Search the entries below for the string "Node" and copy the lines that hold it.

═══

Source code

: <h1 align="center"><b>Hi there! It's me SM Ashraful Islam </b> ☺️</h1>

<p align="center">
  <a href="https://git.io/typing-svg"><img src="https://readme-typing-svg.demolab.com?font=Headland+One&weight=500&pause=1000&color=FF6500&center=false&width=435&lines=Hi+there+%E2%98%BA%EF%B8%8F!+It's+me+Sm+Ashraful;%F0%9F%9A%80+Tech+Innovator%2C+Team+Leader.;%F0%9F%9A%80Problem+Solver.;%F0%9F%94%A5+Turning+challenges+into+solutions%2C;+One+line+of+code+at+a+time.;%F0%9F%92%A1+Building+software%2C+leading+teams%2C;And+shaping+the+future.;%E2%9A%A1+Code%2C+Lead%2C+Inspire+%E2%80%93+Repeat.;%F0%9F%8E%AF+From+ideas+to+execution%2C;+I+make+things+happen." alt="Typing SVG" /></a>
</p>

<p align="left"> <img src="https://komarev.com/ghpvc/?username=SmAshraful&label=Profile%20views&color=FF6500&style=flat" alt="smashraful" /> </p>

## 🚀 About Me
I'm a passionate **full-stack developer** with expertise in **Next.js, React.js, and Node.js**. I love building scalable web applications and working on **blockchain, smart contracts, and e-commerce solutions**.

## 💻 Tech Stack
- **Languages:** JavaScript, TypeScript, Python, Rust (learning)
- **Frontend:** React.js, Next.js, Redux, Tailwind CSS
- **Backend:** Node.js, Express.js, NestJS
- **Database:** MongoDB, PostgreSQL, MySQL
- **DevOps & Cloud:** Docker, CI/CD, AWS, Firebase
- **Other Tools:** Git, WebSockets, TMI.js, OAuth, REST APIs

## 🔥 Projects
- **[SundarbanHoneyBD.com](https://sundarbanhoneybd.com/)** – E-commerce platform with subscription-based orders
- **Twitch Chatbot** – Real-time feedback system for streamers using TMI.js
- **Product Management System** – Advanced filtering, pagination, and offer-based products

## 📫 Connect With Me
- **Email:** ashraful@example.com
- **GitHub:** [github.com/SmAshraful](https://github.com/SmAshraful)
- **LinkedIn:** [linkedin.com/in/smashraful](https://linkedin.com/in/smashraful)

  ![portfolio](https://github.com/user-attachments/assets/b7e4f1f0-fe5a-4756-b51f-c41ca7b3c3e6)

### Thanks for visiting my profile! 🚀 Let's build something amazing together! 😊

═══

Exercise response:
I'm a passionate **full-stack developer** with expertise in **Next.js, React.js, and Node.js**. I love building scalable web applications and working on **blockchain, smart contracts, and e-commerce solutions**.
- **Backend:** Node.js, Express.js, NestJS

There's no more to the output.